Standard autoencoders focus on the reconstruction of the input $x$ and barely learn the probabilistic features of the underlying dataset. As a result, they have very limited generative power. One approach that allows standard autoencoders to generate synthetic data is to facilitate interpolation by mixing the latent codes. However, the latent space learned by a regular autoencoder might not be continuous and may have large gaps between clusters of latent codes. Simply mixing the previously learned latent codes may result in interpolations that fall into regions that the decoder has never seen before, which may result in the creation of unrealistic data points. To mitigate this, the interpolation process needs to be integrated into the autoencoder architecture and its training, allowing the autoencoder to learn the underlying data manifold and to create meaningful interpolations. By borrowing ideas from Generative Adversarial Networks (Goodfellow et al., 2014), ACAI effectively integrates the interpolation process into the autoencoder architecture. Berthelot et al. (2018) propose a method that can create high-quality interpolations that are both indistinguishable from real data, and are a semantically meaningful combination of the inputs. We explain the ACAI approach in detail below.
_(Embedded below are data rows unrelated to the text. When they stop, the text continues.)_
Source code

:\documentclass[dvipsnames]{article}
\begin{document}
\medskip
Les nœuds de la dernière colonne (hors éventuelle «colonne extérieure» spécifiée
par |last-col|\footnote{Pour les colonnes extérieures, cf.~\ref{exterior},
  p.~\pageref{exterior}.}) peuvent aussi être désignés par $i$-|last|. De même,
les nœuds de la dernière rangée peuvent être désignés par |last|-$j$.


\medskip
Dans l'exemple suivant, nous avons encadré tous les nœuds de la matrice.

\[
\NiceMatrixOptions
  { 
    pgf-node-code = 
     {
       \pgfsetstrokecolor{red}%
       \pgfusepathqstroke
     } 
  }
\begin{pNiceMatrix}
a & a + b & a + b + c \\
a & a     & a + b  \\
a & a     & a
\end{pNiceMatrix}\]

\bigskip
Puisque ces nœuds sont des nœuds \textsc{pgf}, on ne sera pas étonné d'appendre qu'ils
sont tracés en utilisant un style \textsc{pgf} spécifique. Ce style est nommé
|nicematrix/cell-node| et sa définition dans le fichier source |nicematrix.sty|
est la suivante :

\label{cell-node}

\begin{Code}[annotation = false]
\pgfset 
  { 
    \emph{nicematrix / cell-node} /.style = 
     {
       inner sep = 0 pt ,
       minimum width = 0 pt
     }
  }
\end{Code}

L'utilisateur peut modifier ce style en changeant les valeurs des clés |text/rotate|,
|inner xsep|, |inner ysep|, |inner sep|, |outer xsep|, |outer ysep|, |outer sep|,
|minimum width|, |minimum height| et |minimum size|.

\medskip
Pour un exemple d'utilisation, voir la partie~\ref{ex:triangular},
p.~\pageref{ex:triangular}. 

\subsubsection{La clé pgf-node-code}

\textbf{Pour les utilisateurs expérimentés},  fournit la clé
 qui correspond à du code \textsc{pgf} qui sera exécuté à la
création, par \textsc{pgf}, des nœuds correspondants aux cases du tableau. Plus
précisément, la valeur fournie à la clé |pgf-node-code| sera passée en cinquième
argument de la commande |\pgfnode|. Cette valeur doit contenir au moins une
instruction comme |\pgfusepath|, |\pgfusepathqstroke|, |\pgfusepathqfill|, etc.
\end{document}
*A visualization of the latent codes on the MNIST dataset showing the discontinuity of latent the space.*

*To read more on the continuity of the latent space you can read this blog post.*

**Adversarially Constrained Autoencoder Interpolation (ACAI)**

To interpolate two inputs $x_1$ and $x_2$, ACAI performs the following steps:

- Using two encoders, $x_1$ and $x_2$ are first encoded into the corresponding latent codes $z_1$ and $z_2$ where $z_1 = f_\theta(x_1)$ and $z_2 = f_\theta(x_2)$.
- The two latent codes are then interpolated via a convex combination $z = \alpha z_1 + (1 - \alpha)z_2$ for some $\alpha \in [0, 0.5]$.
- The convex combination $z$ is then passed through a decoder to generate the interpolated data point, where $\hat{x}_\alpha = g_\phi(z)$.
- Finally, to ensure that interpolations are realistic, the decoded interpolation $\hat{x}_\alpha$ is passed through a critic network. The goal of the critic network is to predict the mixing coefficient $\alpha$ from the interpolated data point $\hat{x}_\alpha$. The autoencoder is then trained to fool the critic network into thinking that $\alpha$ is always 0, meaning that it attempts to fool the critic network into thinking the interpolated data is actually non-interpolated.
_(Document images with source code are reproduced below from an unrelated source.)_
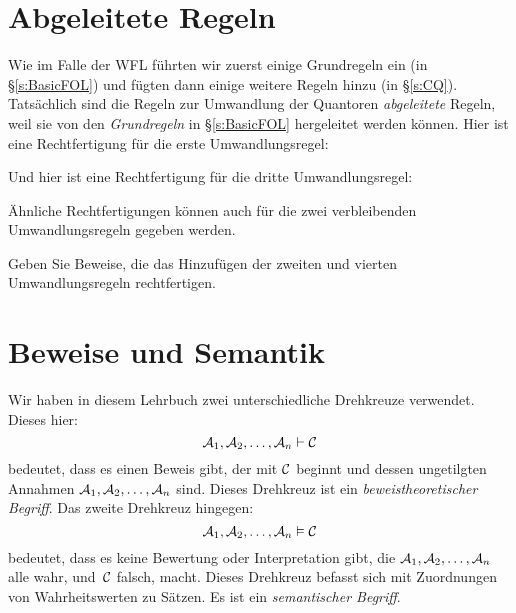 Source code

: \chapter{Abgeleitete Regeln}\label{s:DerivedFOL}
Wie im Falle der WFL führten wir zuerst einige Grundregeln ein (in \S\ref{s:BasicFOL}) und fügten dann einige weitere Regeln hinzu (in \S\ref{s:CQ}). Tatsächlich sind die Regeln zur Umwandlung der Quantoren \emph{abgeleitete} Regeln, weil sie von den \emph{Grundregeln} in \S\ref{s:BasicFOL} hergeleitet werden können. Hier ist eine Rechtfertigung für die erste Umwandlungsregel:
\begin{fitchproof}
	\open
		\open
		\close
	\close
\end{fitchproof}
Und hier ist eine Rechtfertigung für die dritte Umwandlungsregel:
\begin{fitchproof}
	\open
		\open
		\close
	\close
\end{fitchproof}
Ähnliche Rechtfertigungen können auch für die zwei verbleibenden Umwandlungsregeln gegeben werden.

\practiceproblems

\problempart
Geben Sie Beweise, die das Hinzufügen der zweiten und vierten Umwandlungsregeln rechtfertigen.



\chapter{Beweise und Semantik}
Wir haben in diesem Lehrbuch zwei unterschiedliche Drehkreuze verwendet. Dieses hier:
$$\mathcal{A}_1, \mathcal{A}_2, \ldots, \mathcal{A}_n \vdash \mathcal{C}$$
bedeutet, dass es einen Beweis gibt, der mit $\mathcal{C}$ beginnt und dessen ungetilgten Annahmen $\mathcal{A}_1, \mathcal{A}_2, \ldots, \mathcal{A}_n$ sind. Dieses Drehkreuz ist ein \emph{beweistheoretischer Begriff}. Das zweite Drehkreuz hingegen: 
$$\mathcal{A}_1, \mathcal{A}_2, \ldots, \mathcal{A}_n \vDash \mathcal{C}$$
bedeutet, dass es keine Bewertung oder Interpretation gibt, die $\mathcal{A}_1, \mathcal{A}_2, \ldots, \mathcal{A}_n$ alle wahr, und~$\mathcal{C}$ falsch, macht. Dieses Drehkreuz befasst sich mit Zuordnungen von Wahrheitswerten zu Sätzen. Es ist ein \emph{semantischer Begriff}.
Fooling the critic network is achieved by adding a term to the autoencoder's loss function. In ACAI, the encoders and the decoder are trained to minimize the following loss function:

where $\lambda$ is a scalar hyperparameter that can be used to control the weight of the regularization term on the right, and $d_w(\hat{x}_a)$ is the critic network parametrized by $w$. The first term of the loss function attempts to reconstruct the input, and the second term tries to make the critic network output 0 at all times. The critic network is trained to optimize the following loss function:

where $\gamma$ is a scalar hyperparameter. The first term of the loss function attempts to recover $\alpha$. The second term is a regularization term that is not crucial for creating high-quality interpolations but helps with the adversarial learning process in two ways. First, it enforces the critic to consistently output 0 for non-interpolated data; and second, it ensures that the critic is exposed to realistic data even when the autoencoder reconstructions are of poor quality.
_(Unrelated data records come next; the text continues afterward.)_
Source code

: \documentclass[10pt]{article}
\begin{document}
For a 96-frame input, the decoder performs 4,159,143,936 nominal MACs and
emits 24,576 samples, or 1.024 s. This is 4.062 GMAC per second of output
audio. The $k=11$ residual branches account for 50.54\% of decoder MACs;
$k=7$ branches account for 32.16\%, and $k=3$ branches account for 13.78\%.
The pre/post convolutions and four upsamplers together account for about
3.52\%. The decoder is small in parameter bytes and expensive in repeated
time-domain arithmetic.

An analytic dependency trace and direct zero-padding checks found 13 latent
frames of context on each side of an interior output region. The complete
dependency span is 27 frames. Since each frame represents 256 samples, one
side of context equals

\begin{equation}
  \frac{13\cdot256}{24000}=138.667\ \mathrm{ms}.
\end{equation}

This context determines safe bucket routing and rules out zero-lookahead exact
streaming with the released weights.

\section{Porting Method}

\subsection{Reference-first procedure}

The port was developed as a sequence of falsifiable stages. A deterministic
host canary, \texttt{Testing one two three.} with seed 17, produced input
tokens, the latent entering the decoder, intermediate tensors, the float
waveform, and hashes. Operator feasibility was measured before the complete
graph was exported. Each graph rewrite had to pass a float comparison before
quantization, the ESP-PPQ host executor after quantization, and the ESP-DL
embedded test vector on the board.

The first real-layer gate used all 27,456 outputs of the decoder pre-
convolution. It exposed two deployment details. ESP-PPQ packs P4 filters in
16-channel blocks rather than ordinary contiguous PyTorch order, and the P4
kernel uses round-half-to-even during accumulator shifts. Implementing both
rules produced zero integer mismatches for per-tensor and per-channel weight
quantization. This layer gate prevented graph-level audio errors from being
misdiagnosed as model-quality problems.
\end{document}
When the algorithm converges, the interpolated points are expected to be indistinguishable from real data. Empirically, the authors show that the learned interpolations are semantically smooth interpolations of the two inputs $x_1$ and $x_2$. Evaluation results on a set of clustering and classification tasks show that the ACAI learned representations are more effective on downstream tasks than non-ACAI learned representations. Given the improved performance on the downstream tasks, the authors note that there may be a connection between interpolation and representation learning.

*The ACAI Architecture*

**Benchmark Development**

The concept of semantic similarity is ambiguous, ill-defined, and difficult to quantify. Another contribution of this paper is to define a benchmark to quantitatively evaluate the quality of interpolations. Their benchmark is focused on the task of autoencoding $32 \times 32$ greyscale images of lines. The lines are $16$-pixels long, beginning from the center of the image and extending outward at an angle $\Lambda = [0, 2\pi]$, with a single line per image. Using this data, a valid interpolation between $x_1$ and $x_2$ is an image of a line that smoothly and linearly adjusts $\Lambda$ from the angle of the line in $x_1$ to the angle of the line in $x_2$ while traversing the shortest path. Using these images, the following two criteria can be easily calculated and are used to evaluate the interpolation capability of different autoencoders:

- Mean distance: measures the average distance between the interpolated points and real data points.
- Smoothness: measures whether the angles of the interpolated lines follow a linear trajectory between the start and endpoint.

An ideal interpolation would achieve 0 for both scores. An example of an ideal interpolation between $\pi$ and $0$ is shown below.

*A perfect interpolation from $\pi$ to $0$*

Using this benchmark, it is shown that ACAI substantially outperforms common autoencoder models (e.g., denoising and variational autoencoders) for the task of generating realistic and semantically meaningful interpolations.

**AISC Discussions**

In the AISC session, a set of discussion points were raised, which can be used as pointers for future work and experimentation on autoencoder interpolation.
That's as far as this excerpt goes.